Repeat the whole listing, keeping each line as it is.

====

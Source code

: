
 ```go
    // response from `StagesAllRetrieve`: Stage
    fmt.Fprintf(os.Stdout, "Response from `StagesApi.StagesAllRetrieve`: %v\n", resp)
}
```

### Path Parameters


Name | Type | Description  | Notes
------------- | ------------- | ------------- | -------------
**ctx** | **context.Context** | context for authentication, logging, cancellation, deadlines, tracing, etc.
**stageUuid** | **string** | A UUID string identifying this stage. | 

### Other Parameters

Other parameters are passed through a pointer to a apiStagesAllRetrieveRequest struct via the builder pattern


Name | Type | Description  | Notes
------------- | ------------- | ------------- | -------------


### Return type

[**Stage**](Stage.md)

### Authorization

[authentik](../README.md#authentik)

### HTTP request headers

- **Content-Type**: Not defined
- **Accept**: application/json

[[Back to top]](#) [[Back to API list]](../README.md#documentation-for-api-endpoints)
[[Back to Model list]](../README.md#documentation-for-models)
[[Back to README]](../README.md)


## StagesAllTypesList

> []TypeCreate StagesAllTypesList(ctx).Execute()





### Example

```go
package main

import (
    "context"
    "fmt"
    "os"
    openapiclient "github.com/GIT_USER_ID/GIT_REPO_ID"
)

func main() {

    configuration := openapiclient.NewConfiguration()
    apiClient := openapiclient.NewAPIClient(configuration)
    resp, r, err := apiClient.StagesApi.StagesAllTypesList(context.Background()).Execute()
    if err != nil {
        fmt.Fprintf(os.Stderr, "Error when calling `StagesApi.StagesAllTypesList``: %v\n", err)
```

====

[RESPONSE TO THE EXERCISE]
Source code

:
 ```go
    // response from `StagesAllRetrieve`: Stage
    fmt.Fprintf(os.Stdout, "Response from `StagesApi.StagesAllRetrieve`: %v\n", resp)
}
```

### Path Parameters


Name | Type | Description  | Notes
------------- | ------------- | ------------- | -------------
**ctx** | **context.Context** | context for authentication, logging, cancellation, deadlines, tracing, etc.
**stageUuid** | **string** | A UUID string identifying this stage. | 

### Other Parameters

Other parameters are passed through a pointer to a apiStagesAllRetrieveRequest struct via the builder pattern


Name | Type | Description  | Notes
------------- | ------------- | ------------- | -------------


### Return type

[**Stage**](Stage.md)

### Authorization

[authentik](../README.md#authentik)

### HTTP request headers

- **Content-Type**: Not defined
- **Accept**: application/json

[[Back to top]](#) [[Back to API list]](../README.md#documentation-for-api-endpoints)
[[Back to Model list]](../README.md#documentation-for-models)
[[Back to README]](../README.md)


## StagesAllTypesList

> []TypeCreate StagesAllTypesList(ctx).Execute()





### Example

```go
package main

import (
    "context"
    "fmt"
    "os"
    openapiclient "github.com/GIT_USER_ID/GIT_REPO_ID"
)

func main() {

    configuration := openapiclient.NewConfiguration()
    apiClient := openapiclient.NewAPIClient(configuration)
    resp, r, err := apiClient.StagesApi.StagesAllTypesList(context.Background()).Execute()
    if err != nil {
        fmt.Fprintf(os.Stderr, "Error when calling `StagesApi.StagesAllTypesList``: %v\n", err)
```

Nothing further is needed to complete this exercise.